===== Data records

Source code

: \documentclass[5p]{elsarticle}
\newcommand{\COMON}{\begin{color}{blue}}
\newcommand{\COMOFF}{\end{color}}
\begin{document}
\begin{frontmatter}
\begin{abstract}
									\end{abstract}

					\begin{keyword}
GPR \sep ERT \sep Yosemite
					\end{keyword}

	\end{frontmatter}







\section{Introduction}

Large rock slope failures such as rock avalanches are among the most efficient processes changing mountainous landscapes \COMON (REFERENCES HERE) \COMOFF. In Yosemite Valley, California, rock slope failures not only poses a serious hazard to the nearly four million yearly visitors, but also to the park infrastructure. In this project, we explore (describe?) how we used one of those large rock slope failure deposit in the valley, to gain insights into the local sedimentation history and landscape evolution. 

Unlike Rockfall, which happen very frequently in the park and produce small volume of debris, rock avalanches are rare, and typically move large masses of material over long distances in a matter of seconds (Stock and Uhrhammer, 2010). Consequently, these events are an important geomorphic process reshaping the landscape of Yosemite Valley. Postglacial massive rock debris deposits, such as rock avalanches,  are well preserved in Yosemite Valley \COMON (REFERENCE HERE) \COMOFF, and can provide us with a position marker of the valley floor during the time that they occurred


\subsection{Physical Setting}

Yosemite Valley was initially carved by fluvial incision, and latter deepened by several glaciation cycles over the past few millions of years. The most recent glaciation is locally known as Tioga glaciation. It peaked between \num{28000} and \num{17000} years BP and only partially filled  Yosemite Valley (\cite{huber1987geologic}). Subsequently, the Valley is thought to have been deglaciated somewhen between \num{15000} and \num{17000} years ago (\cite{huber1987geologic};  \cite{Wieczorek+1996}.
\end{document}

==========

▶ **About this exercise**: A single number is expected: how many lines in the entries contain "most".

▶ **Solution to the exercise**: 2